A few weeks ago, I reviewed a pilot study for a health promotion campaign. The set-up was pretty simple. Five images were created to inform the population about the dangers of engaging in this specific health behavior. A number of adults were recruited and asked questions about their attitudes toward this behavior. They were then shown 1 of the 5 health promotion images and were asked the same attitude-related questions again. It was a standard one-group, within-subjects design evaluation.
Unsurprisingly, attitudes about the behavior decreased after viewing any of the health promotion images, exactly as the campaign creators had hoped for. But there was a problem. A very simple problem that could have been rectified before the evaluation even began.
I have no way of knowing if the health promotion images actually changed attitudes towards the behavior.
How is this possible? Because there was no control group.
Think about it this way. If you are part of a health-related study that relies on self-report, as in this study, it is fairly easy to guess what the evaluators or researchers want to hear. You are promoting a new exercise program? Great! I say I’ve doubled the number of days that I have exercised since participating. A new poster about how bad smoking is? Of course I agree that smoking is a terrible habit to have. Do I think fruits and vegetables are good foods? Why yes, yes I do.

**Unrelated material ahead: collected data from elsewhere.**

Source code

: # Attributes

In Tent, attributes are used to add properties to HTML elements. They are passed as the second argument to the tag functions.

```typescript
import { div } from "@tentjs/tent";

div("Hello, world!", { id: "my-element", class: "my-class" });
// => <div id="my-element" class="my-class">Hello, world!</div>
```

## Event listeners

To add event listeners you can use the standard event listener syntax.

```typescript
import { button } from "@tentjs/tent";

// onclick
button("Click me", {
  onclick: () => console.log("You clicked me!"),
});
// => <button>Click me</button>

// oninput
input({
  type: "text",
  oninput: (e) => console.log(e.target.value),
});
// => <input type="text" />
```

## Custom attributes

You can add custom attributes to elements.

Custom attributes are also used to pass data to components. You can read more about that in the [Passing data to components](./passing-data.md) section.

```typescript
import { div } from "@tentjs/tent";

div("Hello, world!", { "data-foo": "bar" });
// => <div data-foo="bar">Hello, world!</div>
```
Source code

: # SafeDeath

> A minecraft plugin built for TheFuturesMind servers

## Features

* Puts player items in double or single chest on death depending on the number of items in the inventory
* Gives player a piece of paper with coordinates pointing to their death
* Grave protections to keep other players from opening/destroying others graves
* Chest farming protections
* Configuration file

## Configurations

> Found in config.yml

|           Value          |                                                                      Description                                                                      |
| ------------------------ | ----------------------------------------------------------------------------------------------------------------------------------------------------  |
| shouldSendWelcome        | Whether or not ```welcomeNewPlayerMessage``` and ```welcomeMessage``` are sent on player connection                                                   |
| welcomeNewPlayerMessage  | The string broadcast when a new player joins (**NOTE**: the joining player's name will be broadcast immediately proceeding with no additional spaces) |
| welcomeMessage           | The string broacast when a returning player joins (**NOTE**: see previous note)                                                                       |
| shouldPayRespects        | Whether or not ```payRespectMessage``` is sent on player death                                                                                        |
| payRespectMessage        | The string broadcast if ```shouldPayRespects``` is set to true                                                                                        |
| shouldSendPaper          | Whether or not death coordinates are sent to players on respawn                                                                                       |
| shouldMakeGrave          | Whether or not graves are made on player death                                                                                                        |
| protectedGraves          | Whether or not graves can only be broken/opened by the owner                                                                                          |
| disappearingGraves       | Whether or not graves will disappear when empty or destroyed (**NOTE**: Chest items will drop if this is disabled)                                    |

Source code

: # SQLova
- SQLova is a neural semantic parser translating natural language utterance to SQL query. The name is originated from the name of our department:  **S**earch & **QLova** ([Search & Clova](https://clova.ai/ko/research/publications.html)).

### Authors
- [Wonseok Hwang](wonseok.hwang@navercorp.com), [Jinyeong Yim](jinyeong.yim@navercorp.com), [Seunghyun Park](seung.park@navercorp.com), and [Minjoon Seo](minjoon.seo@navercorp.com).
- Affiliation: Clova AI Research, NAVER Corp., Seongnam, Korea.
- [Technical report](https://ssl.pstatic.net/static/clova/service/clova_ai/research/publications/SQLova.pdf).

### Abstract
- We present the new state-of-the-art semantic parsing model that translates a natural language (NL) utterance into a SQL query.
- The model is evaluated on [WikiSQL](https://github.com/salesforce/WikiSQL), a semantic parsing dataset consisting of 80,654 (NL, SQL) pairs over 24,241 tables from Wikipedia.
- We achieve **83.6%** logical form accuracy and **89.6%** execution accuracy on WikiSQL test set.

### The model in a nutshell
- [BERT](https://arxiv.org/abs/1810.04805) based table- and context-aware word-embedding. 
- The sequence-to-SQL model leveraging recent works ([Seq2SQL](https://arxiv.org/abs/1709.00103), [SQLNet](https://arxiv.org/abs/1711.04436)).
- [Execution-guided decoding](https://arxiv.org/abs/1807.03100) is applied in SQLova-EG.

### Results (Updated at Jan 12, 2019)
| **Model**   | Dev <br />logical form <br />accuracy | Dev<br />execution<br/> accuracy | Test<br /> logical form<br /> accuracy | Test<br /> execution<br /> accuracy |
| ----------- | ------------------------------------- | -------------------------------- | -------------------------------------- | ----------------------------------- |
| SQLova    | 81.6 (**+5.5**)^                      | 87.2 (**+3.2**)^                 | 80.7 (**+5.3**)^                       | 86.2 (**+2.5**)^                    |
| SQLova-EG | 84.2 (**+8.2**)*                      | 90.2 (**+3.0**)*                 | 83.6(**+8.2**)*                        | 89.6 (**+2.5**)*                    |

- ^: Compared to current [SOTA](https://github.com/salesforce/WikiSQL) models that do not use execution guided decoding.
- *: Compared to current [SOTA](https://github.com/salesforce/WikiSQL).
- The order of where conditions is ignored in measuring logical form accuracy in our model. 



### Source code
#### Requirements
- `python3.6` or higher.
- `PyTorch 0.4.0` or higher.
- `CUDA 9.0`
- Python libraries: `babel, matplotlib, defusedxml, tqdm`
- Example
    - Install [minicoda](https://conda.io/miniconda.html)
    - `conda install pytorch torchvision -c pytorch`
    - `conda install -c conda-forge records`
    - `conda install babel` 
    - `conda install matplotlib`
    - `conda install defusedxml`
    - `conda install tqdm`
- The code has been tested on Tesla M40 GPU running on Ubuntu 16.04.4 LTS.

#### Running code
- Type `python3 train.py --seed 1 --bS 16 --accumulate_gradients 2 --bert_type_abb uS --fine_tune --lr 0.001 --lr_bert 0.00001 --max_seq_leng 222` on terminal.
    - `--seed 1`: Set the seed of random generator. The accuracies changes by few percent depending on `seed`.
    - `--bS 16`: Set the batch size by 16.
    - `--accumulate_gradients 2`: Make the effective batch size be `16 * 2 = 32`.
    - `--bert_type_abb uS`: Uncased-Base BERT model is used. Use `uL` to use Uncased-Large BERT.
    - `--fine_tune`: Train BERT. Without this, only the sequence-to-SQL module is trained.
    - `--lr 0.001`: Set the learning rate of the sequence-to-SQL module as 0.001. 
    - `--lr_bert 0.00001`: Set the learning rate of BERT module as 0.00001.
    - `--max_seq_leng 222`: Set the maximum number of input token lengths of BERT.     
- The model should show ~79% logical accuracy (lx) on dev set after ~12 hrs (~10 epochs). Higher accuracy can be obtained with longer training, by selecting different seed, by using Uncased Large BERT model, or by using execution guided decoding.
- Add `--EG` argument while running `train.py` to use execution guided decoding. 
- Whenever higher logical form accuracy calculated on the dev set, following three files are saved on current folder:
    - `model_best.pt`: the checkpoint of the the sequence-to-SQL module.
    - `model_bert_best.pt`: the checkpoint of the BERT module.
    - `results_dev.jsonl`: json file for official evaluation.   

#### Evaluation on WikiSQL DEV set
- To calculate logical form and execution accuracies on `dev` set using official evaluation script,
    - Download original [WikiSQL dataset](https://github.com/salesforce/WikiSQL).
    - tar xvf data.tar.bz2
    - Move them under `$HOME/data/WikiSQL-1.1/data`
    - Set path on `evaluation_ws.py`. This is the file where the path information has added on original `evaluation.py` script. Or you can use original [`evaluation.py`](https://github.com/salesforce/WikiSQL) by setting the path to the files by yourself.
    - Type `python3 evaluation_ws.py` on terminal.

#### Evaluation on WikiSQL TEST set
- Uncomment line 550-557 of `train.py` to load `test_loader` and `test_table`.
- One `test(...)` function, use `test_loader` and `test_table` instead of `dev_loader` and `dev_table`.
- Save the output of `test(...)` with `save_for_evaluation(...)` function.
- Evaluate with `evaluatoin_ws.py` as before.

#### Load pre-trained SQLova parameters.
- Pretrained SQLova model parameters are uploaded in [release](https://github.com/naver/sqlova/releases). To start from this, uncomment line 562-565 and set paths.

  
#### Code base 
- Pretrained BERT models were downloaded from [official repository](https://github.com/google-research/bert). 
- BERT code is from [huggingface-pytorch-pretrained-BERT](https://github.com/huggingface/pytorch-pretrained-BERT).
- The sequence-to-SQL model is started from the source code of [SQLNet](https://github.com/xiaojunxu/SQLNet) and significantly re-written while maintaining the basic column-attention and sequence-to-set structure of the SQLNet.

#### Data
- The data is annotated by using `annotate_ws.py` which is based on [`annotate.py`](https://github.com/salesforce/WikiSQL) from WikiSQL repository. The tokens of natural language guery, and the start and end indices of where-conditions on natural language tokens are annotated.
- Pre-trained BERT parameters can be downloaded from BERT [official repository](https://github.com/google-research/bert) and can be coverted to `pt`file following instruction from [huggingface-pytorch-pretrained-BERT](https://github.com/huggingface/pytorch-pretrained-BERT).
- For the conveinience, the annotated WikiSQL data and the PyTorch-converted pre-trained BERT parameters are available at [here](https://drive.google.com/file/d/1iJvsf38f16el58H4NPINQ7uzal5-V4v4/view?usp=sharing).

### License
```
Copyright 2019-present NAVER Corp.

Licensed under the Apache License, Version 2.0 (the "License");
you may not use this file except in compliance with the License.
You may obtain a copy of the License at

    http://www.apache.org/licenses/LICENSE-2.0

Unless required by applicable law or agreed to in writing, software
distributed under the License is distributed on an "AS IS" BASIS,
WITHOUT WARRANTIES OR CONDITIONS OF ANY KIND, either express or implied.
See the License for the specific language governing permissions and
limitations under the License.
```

Did you pick up on it? Depending on how an evaluation is designed, how an individual’s response is measured, and how often an individual’s response is measured, subjects may be inadvertently primed to give you the answer you want to hear, particularly if you are taking measurements at multiple time points (which you should be doing). This is what I call testing bias. By measuring something at one time point, we may inadvertently influence the measurement at a subsequent time point.
The solution to this is rather simple. Whenever we are testing individuals at multiple time points, there needs to be a control group that doesn’t receive the new program or intervention. The exact nature of the control depends on many factors. First, you must consider whether you have the ability to randomize subjects. This is what is done in true experimental trials but is often difficult when evaluating a new program. Programs often cover geographic regions, and if there is belief the program has positive health benefits, there are limited ethical arguments for refusing to provide such services. In these situations, we often create a non-randomized control group be selecting individuals in a different town or neighborhood, which is done in quasi-experimental studies, often known as natural experiments. There are even instances where different states or countries have acted as non-randomized control groups.
Second, you must consider the type of control group to create. A true control group receives no intervention. For the pilot study mentioned above, a true control group would have simply been asked questions about their attitudes toward a health behavior on two separate occasions. A placebo control group is given some other intervention that isn’t expected to influence what you are measuring. For example, if the health promotion campaign was to discourage smoking, a placebo control group could have been shown images about climate change, which would not be expected to change attitudes on smoking. Finally, the control group could be exposed to a previously tested intervention. These studies are known as comparative effectiveness studies. For our pilot study, the subjects could have viewed last year’s health promotion campaign materials. In these studies, we hope to see the new intervention work as well or better than the previous intervention.
There is an unintended consequence of using a control group in a multiple time-point evaluation. Whoever is in charge of the data must be knowledgeable enough to properly analyze the data. This isn’t a scenario that can be handled with t-tests and chi-square analysis. At a minimum, your data analyst needs to be proficient in repeated-measures ANOVA, multi-level modeling, or path analysis/structural equation modeling.
The take home message: Unless absolutely impossible, always use a control group in your evaluations. Programs, campaigns, and other interventions require considerable resources to develop, and funders will want to know that your new intervention worked. That is not possible unless there is a control group.